> **ACTIVITY**:
Below are records; count the lines among them that include the string "solid", and state only the number.

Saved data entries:
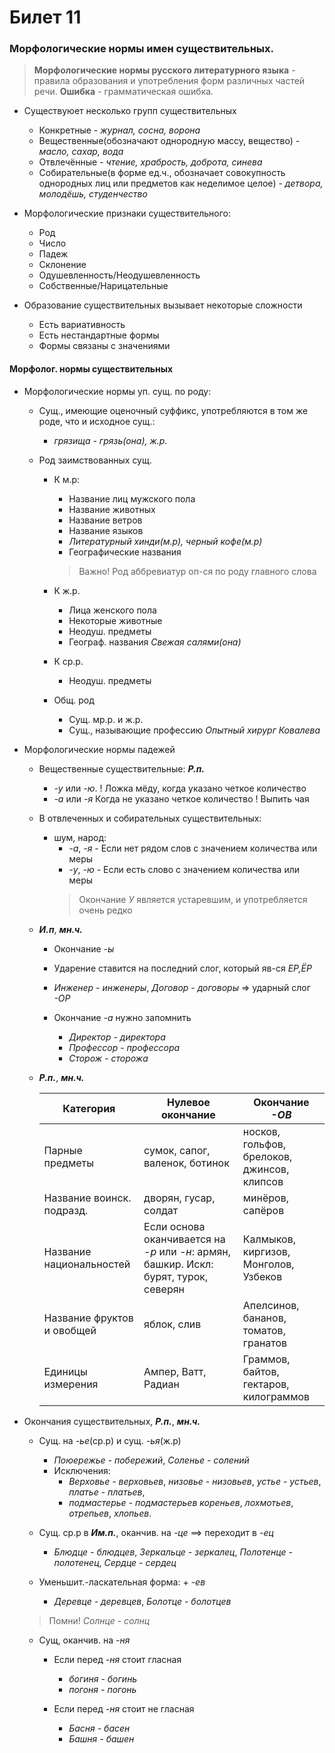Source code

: # Билет 11

### Морфологические нормы имен существительных.

> **Морфологические нормы русского литературного языка** - правила образования и употребления форм различных частей речи.
> **Ошибка** - грамматическая ошибка.

- Существуюет несколько групп существительных
    * Конкретные - *журнал, сосна, ворона*
    * Вещественные(обозначают однородную массу, вещество) - *масло, сахар, вода*
    * Отвлечённые - *чтение, храбрость, доброта, синева*
    * Собирательные(в форме ед.ч., обозначает совокупность однородных лиц или предметов как неделимое целое) - *детвора, молодёшь, студенчество*

- Морфологические признаки существительного:
    * Род
    * Число
    * Падеж
    * Склонение
    * Одушевленность/Неодушевленность
    * Собственные/Нарицательные

- Образование существительных вызывает некоторые сложности
    * Есть вариативность
    * Есть нестандартные формы
    * Формы связаны с значениями

#### Морфолог. нормы существительных
- Морфологические нормы уп. сущ. по роду:
    * Сущ., имеющие оценочный суффикс, употребляются в том же роде, что и исходное сущ.:
        * *грязища - грязь(она), ж.р.*

    * Род заимствованных сущ.
        * К м.р:
            * Название лиц мужского пола
            * Название животных
            * Название ветров
            * Название языков
            * *Литературный хинди(м.р), черный кофе(м.р)*
            * Географические названия
            > Важно! Род аббревиатур оп-ся по роду главного слова

        * К ж.р.
            * Лица женского пола
            * Некоторые животные
            * Неодуш. предметы
            * Географ. названия
            *Свежая салями(она)*

        * К ср.р.
            * Неодуш. предметы

        * Общ. род
            * Сущ. мр.р. и ж.р.
            * Сущ., называющие профессию
            *Опытный хирург Ковалева*

- Морфологические нормы падежей
    - Вещественные существительные: ***Р.п.***
       * *-у* или *-ю*. ! Ложка мёду, когда указано четкое количество
       * *-а* или *-я*  Когда не указано четкое количество ! Выпить чая
    - В отвлеченных и собирательных существительных:
        * шум, народ:
            * *-а*, *-я* - Если нет рядом слов с значением количества или меры
            * *-у*, *-ю* - Если есть слово с значением количества или меры
            > Окончание *У* является устаревшим, и употребляется очень редко

    - ***И.п***, ***мн.ч.***
        * Окончание *-ы*
        * Ударение ставится на последний слог, который яв-ся *ЕР,ЁР*
        * *Инженер - инженеры*, *Договор - договоры* => ударный слог *-ОР*

        * Окончание *-а* нужно запомнить
            * *Директор - директора*
            * *Профессор - профессора*
            * *Сторож - сторожа*
        
    - ***Р.п.***, ***мн.ч.***

        | Категория | Нулевое окончание | Окончание *-ОВ* |
        | --------- | ----------------- | --------------- |
        | Парные предметы | сумок, сапог, валенок, ботинок | носков, гольфов, брелоков, джинсов, клипсов | 
        | Название воинск. подразд. | дворян, гусар, солдат | минёров, сапёров |
        | Название национальностей | Если основа оканчивается на *-р* или *-н*: армян, башкир. Искл: бурят, турок, северян | Калмыков, киргизов, Монголов, Узбеков |
        | Название фруктов и овобщей | яблок, слив | Апелсинов, бананов, томатов, гранатов |
        | Единицы измерения | Ампер, Ватт, Радиан | Граммов, байтов, гектаров, килограммов | 
        
- Окончания существительных, ***Р.п.***, ***мн.ч.***
    * Сущ. на *-ье*(ср.р) и сущ. *-ья*(ж.р)
        * *Поюережье - побережий*, *Соленье - солений*
        * Исключения: 
            * *Верховье - верховьев*, *низовье - низовьев*, *устье - устьев*, *платье - платьев*, 
            * *подмастерье - подмастерьев* *кореньев*, *лохмотьев*, *отрепьев*, *хлопьев*.

    * Сущ. ср.р в ***Им.п.***, оканчив. на *-це* ==> переходит в *-ец*
        * *Блюдце - блюдцев*, *Зеркальце - зеркалец*, *Полотенце - полотенец*, *Сердце - сердец*

    * Уменьшит.-ласкательная форма: + *-ев*
        * *Деревце - деревцев*, *Болотце - болотцев*

    > Помни! *Солнце - солнц*

    * Сущ, оканчив. на *-ня*
        * Если перед *-ня* стоит гласная
            * *богиня - богинь*
            * *погоня - погонь*

        * Если перед *-ня* стоит не гласная
            * *Басня - басен*
            * *Башня - башен*
            

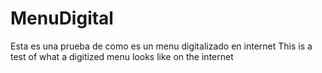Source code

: # MenuDigital

Esta es una prueba de como es un menu digitalizado en internet
This is a test of what a digitized menu looks like on the internet
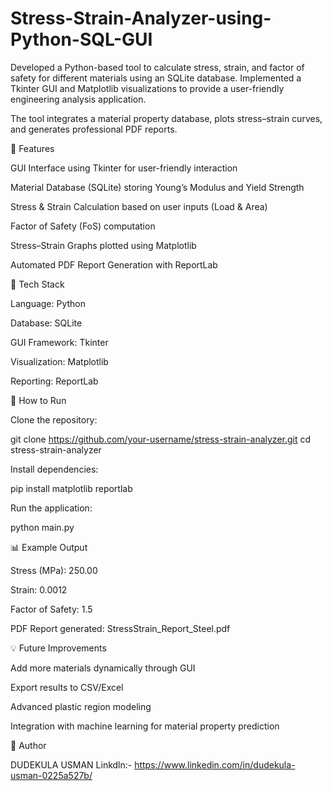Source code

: # Stress-Strain-Analyzer-using-Python-SQL-GUI
Developed a Python-based tool to calculate stress, strain, and factor of safety for different materials using an SQLite database. Implemented a Tkinter GUI and Matplotlib visualizations to provide a user-friendly engineering analysis application.

The tool integrates a material property database, plots stress–strain curves, and generates professional PDF reports.

🔧 Features

GUI Interface using Tkinter for user-friendly interaction

Material Database (SQLite) storing Young’s Modulus and Yield Strength

Stress & Strain Calculation based on user inputs (Load & Area)

Factor of Safety (FoS) computation

Stress–Strain Graphs plotted using Matplotlib

Automated PDF Report Generation with ReportLab

📂 Tech Stack

Language: Python

Database: SQLite

GUI Framework: Tkinter

Visualization: Matplotlib

Reporting: ReportLab

🚀 How to Run

Clone the repository:

git clone https://github.com/your-username/stress-strain-analyzer.git
cd stress-strain-analyzer


Install dependencies:

pip install matplotlib reportlab


Run the application:

python main.py

📊 Example Output

Stress (MPa): 250.00

Strain: 0.0012

Factor of Safety: 1.5

PDF Report generated: StressStrain_Report_Steel.pdf

💡 Future Improvements

Add more materials dynamically through GUI

Export results to CSV/Excel

Advanced plastic region modeling

Integration with machine learning for material property prediction

👤 Author

DUDEKULA USMAN
Linkdln:- https://www.linkedin.com/in/dudekula-usman-0225a527b/


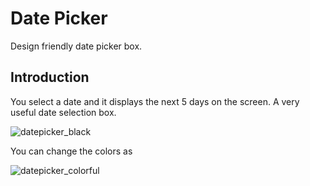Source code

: # Date Picker

Design friendly date picker box.

## Introduction

You select a date and it displays the next 5 days on the screen. A very useful date selection box.



![datepicker_black](https://github.com/yildirimbhdr/customDatePicker/blob/features/readme_development/github/Ekran%20Al%C4%B1nt%C4%B1s%C4%B1.PNG?raw=true)

You can change the colors as

![datepicker_colorful](https://github.com/yildirimbhdr/customDatePicker/blob/features/readme_development/github/date_oicker.PNG?raw=true)


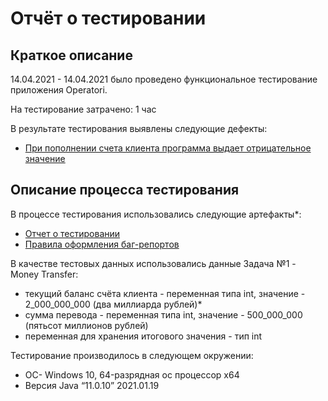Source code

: # Отчёт о тестировании 

## Краткое описание

14.04.2021 - 14.04.2021 было проведено функциональное тестирование приложения Operatori.

На тестирование затрачено: 1 час

В результате тестирования выявлены следующие дефекты:
* [При пополнении счета клиента программа выдает отрицательное значение](https://github.com/Naukina/Operatori/issues/1)


## Описание процесса тестирования

В процессе тестирования использовались следующие артефакты*:
* [Отчет о тестировании](https://github.com/netology-code/javaqa-homeworks/blob/master/programming/report.md)
* [Правила оформления баг-репортов](https://github.com/netology-code/javaqa-homeworks/blob/master/report-requirements.md)



В качестве тестовых данных использовались данные Задача №1 - Money Transfer:
* текущий баланс счёта клиента - переменная типа int, значение - 2_000_000_000 (два миллиарда рублей)*
* сумма перевода - переменная типа int, значение - 500_000_000 (пятьсот миллионов рублей)
*  переменная для хранения итогового значения - тип int
 
Тестирование производилось в следующем окружении:
* OC- Windows 10, 64-разрядная ос процессор х64
* Версия Java “11.0.10” 2021.01.19
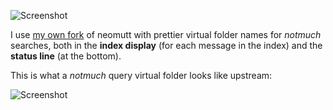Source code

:![Screenshot](https://user-images.githubusercontent.com/5733531/70292866-2cbc8980-17be-11ea-9007-892523e8c40a.png)

I use [my own
fork](https://github.com/lbrayner/neomutt/tree/description) of neomutt
with prettier virtual folder names for *notmuch* searches, both in the **index
display** (for each message in the index) and the **status line** (at the bottom).

This is what a *notmuch* query virtual folder looks like upstream:

![Screenshot](https://user-images.githubusercontent.com/5733531/70292867-2cbc8980-17be-11ea-934f-4a4508855d3b.png)
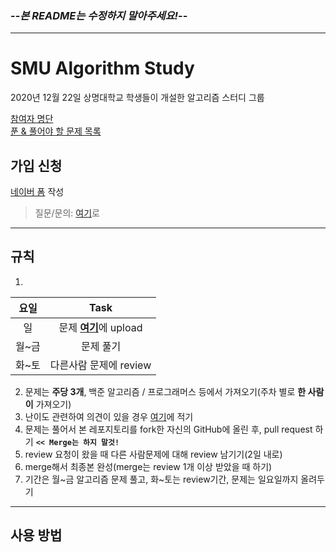 ### --*본 README는 수정하지 말아주세요!*--
---
# SMU Algorithm Study
2020년 12월 22일 상명대학교 학생들이 개설한 알고리즘 스터디 그룹  


[참여자 명단](https://github.com/SMU-Algorithm-Study/Question-list#contributors)  
[푼 & 풀어야 할 문제 목록](https://github.com/SMU-Algorithm-Study/Question-list#%EC%8A%A4%ED%84%B0%EB%94%94-%EB%AC%B8%EC%A0%9C-%EB%AA%A9%EB%A1%9D)

## 가입 신청
[네이버 폼](http://naver.me/xWNjc6Os) 작성
> 질문/문의: [여기](https://github.com/SMU-Algorithm-Study/Question-list/discussions/categories/%EC%8A%A4%ED%84%B0%EB%94%94-%EA%B4%80%EB%A0%A8-%EC%A7%88%EB%AC%B8)로  
---
## 규칙
1. 
요일|Task
:---:|:---:
일|문제 [**여기**](https://github.com/SMU-Algorithm-Study/Question-list#%EC%8A%A4%ED%84%B0%EB%94%94-%EB%AC%B8%EC%A0%9C-%EB%AA%A9%EB%A1%9D)에 upload
월~금|문제 풀기
화~토|다른사람 문제에 review
2. 문제는 **주당 3개**, 백준 알고리즘 / 프로그래머스 등에서 가져오기(주차 별로 **한 사람이** 가져오기)
3. 난이도 관련하여 의견이 있을 경우 [여기](https://github.com/SMU-Algorithm-Study/Question-list/discussions/categories/%EB%AC%B8%EC%A0%9C-%EB%82%9C%EC%9D%B4%EB%8F%84-%EA%B4%80%EB%A0%A8)에 적기
4. 문제는 풀어서 본 레포지토리를 fork한 자신의 GitHub에 올린 후, pull request 하기     **`<< Merge는 하지 말것!`**
5. review 요청이 왔을 때 다른 사람문제에 대해 review 남기기(2일 내로)
6. merge해서 최종본 완성(merge는 review 1개 이상 받았을 때 하기)
7. 기간은 월~금 알고리즘 문제 풀고, 화~토는 review기간, 문제는 일요일까지 올려두기

---
## 사용 방법
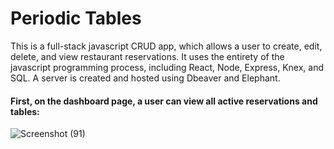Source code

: **<h1>Periodic Tables</h1>**

This is a full-stack javascript CRUD app, which allows a user to create, edit, delete, and view restaurant reservations. It uses the entirety of the javascript programming process, including React, Node, Express, Knex, and SQL. A server is created and hosted using Dbeaver and Elephant. 

**<h4>First, on the dashboard page, a user can view all active reservations and tables:</h4>**

![Screenshot (91)](https://github.com/alecluis/PeriodicTables/assets/143030955/d9cb6eda-b54a-4ddb-9ab4-a68e5aaaf340)
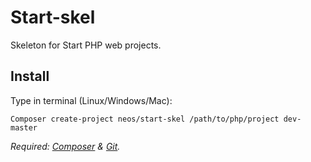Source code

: Start-skel
==========

Skeleton for Start PHP web projects.


Install
---

Type in terminal (Linux/Windows/Mac):

    Composer create-project neos/start-skel /path/to/php/project dev-master
    
    
*Required: [Composer](https://getcomposer.org/download/) & [Git](http://git-scm.com/book/en/Getting-Started-Installing-Git).*
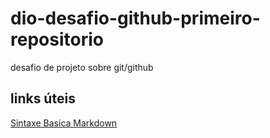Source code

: # dio-desafio-github-primeiro-repositorio
desafio de projeto sobre git/github

## links úteis
[Sintaxe Basica Markdown](https://www.markdownguide.org/basic-syntax/)
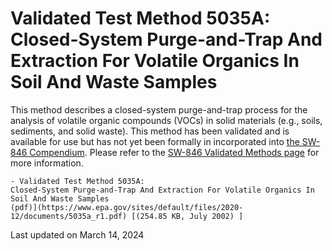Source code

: 
# Validated Test Method 5035A: Closed-System Purge-and-Trap And Extraction For Volatile Organics In Soil And Waste Samples  


This method describes a closed-system purge-and-trap process for the
analysis of volatile organic compounds (VOCs) in solid materials (e.g.,
soils, sediments, and solid waste). This method has been validated and
is available for use but has not yet been formally in incorporated
into [the SW-846 Compendium](/hw-sw846/sw-846-compendium). Please refer
to the [SW-846 Validated Methods
page](/hw-sw846/validated-test-methods-recommended-waste-testing) for
more information.

    - Validated Test Method 5035A:
    Closed-System Purge-and-Trap And Extraction For Volatile Organics In
    Soil And Waste Samples
    (pdf)](https://www.epa.gov/sites/default/files/2020-12/documents/5035a_r1.pdf) [(254.85 KB, July 2002) ] 

Last updated on March 14, 2024

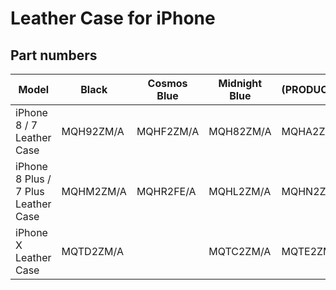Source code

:# Leather Case for iPhone

## Part numbers

| Model | Black | Cosmos Blue | Midnight Blue | (PRODUCT)RED | Saddle Brown | Taupe |
|-------|-----|-----|-----|-----|-----|-----|
| iPhone 8 / 7 Leather Case | MQH92ZM/A | MQHF2ZM/A | MQH82ZM/A | MQHA2ZM/A | MQH72ZM/A | MQH62ZM/A |
| iPhone 8 Plus / 7 Plus Leather Case | MQHM2ZM/A | MQHR2FE/A | MQHL2ZM/A | MQHN2ZM/A | MQHK2ZM/A | MQHJ2ZM/A |
| iPhone X Leather Case | MQTD2ZM/A |  | MQTC2ZM/A | MQTE2ZM/A | MQTA2ZM/A | MQT92ZM/A |
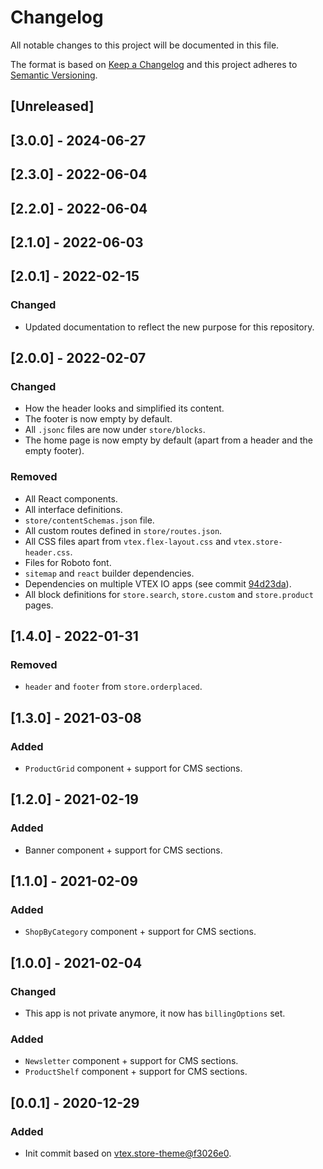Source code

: # Changelog

All notable changes to this project will be documented in this file.

The format is based on [Keep a Changelog](http://keepachangelog.com/en/1.0.0/)
and this project adheres to [Semantic Versioning](http://semver.org/spec/v2.0.0.html).

## [Unreleased]

## [3.0.0] - 2024-06-27

## [2.3.0] - 2022-06-04

## [2.2.0] - 2022-06-04

## [2.1.0] - 2022-06-03

## [2.0.1] - 2022-02-15
### Changed
- Updated documentation to reflect the new purpose for this repository.

## [2.0.0] - 2022-02-07
### Changed
- How the header looks and simplified its content.
- The footer is now empty by default.
- All `.jsonc` files are now under `store/blocks`.
- The home page is now empty by default (apart from a header and the empty footer).

### Removed
- All React components.
- All interface definitions.
- `store/contentSchemas.json` file.
- All custom routes defined in `store/routes.json`.
- All CSS files apart from `vtex.flex-layout.css` and `vtex.store-header.css`.
- Files for Roboto font.
- `sitemap` and `react` builder dependencies.
- Dependencies on multiple VTEX IO apps (see commit [94d23da](https://github.com/vtex/storeframework.store-theme/commit/94d23dab38c452760a6a91a4250095170deb4e2a)).
- All block definitions for `store.search`, `store.custom` and `store.product` pages.

## [1.4.0] - 2022-01-31
### Removed
- `header` and `footer` from `store.orderplaced`.

## [1.3.0] - 2021-03-08
### Added
- `ProductGrid` component + support for CMS sections.

## [1.2.0] - 2021-02-19
### Added
- Banner component + support for CMS sections.

## [1.1.0] - 2021-02-09
### Added
- `ShopByCategory` component + support for CMS sections.

## [1.0.0] - 2021-02-04
### Changed
- This app is not private anymore, it now has `billingOptions` set.

### Added
- `Newsletter` component + support for CMS sections.
- `ProductShelf` component + support for CMS sections.

## [0.0.1] - 2020-12-29

### Added
- Init commit based on [vtex.store-theme@f3026e0](https://github.com/vtex-apps/store-theme/tree/f3026e04801e755ba8656941338c9d54f148bf30).
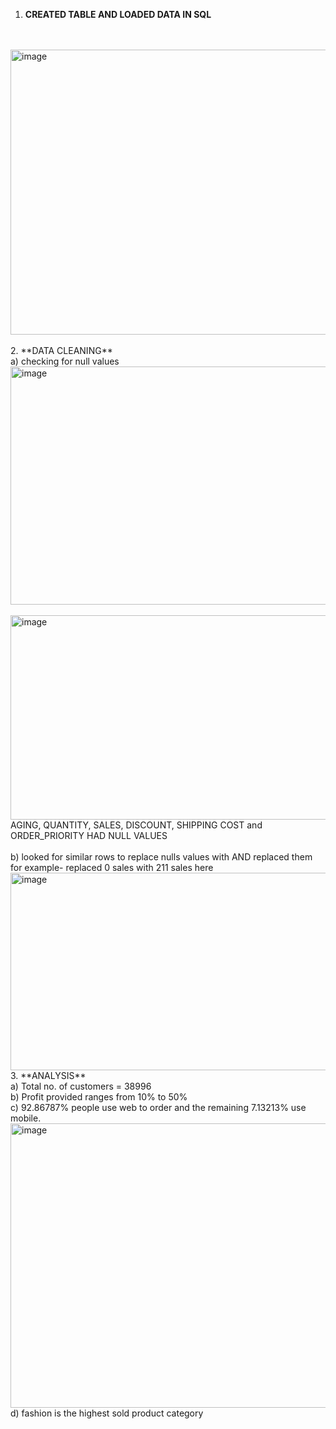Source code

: 1. **CREATED TABLE AND LOADED DATA IN SQL**
<br>
<br>
<img width="550" height="456" alt="image" src="https://github.com/user-attachments/assets/fb447f22-7e8b-4ead-b3ca-61ca8ff42b66" />
<BR>
<BR>
2. **DATA CLEANING**
<br>
a) checking for null values
<img width="550" height="381" alt="image" src="https://github.com/user-attachments/assets/9975d18e-f1f8-4017-9757-a117dc4e4b73" />
<br>
<br>
<img width="550" height="327" alt="image" src="https://github.com/user-attachments/assets/f765e64e-d2d2-4ebe-9dd0-a626bd384565" />
<br>
AGING, QUANTITY, SALES, DISCOUNT, SHIPPING COST and ORDER_PRIORITY HAD NULL VALUES
<br>
<br>
b) looked for similar rows to replace nulls values with AND replaced them
<br>
for example- replaced 0 sales with 211 sales here
<br>
<img width="550" height="316" alt="image" src="https://github.com/user-attachments/assets/702d95c3-7744-4a83-ac0e-820ab63b40cb" />
<BR>
3. **ANALYSIS**
<br>
a) Total no. of customers = 38996
<br>
b) Profit provided ranges from 10% to 50%
<br>
c) 92.86787% people use web to order and the remaining 7.13213% use mobile.
<br>
<img width="550" height="455" alt="image" src="https://github.com/user-attachments/assets/c76ab69a-aed4-4911-9556-cbbe86ff41a6" />
<br>
d) fashion is the highest sold product category





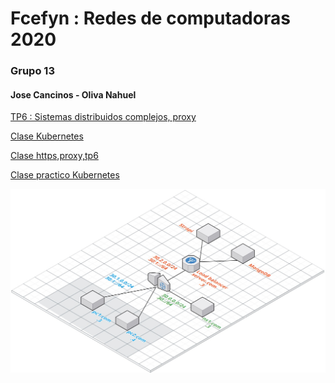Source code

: # Fcefyn :  Redes de computadoras 2020
### Grupo 13
#### Jose Cancinos - Oliva Nahuel

[TP6 : Sistemas distribuidos complejos, proxy](https://docs.google.com/document/d/16NeKU_CoKs3UF281r9wK-Ip2rGNeNdUP15N639m64TI/edit)

[Clase Kubernetes](https://drive.google.com/file/d/1OLsU48V76fb57wIGOHq1uRkFp3LkAtIt/view)

[Clase https,proxy,tp6](https://drive.google.com/file/d/1uM8s4Udbtd6I5ZTPqH7HwlzFUwhkySLo/view)

[Clase practico Kubernetes](https://drive.google.com/file/d/16TxCBfnlbgV34N8RicR5fC1msYwoTIml/view)

<img src="https://raw.githubusercontent.com/nadaol/Fcefyn_Redes/master/Tp6/docs/topologia.jpg?token=ALWUAXSTR2DS5IMBK3NOP5C63RPAS" alt="topology" width="1200">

> **COMPLETED EXERCISE**:
2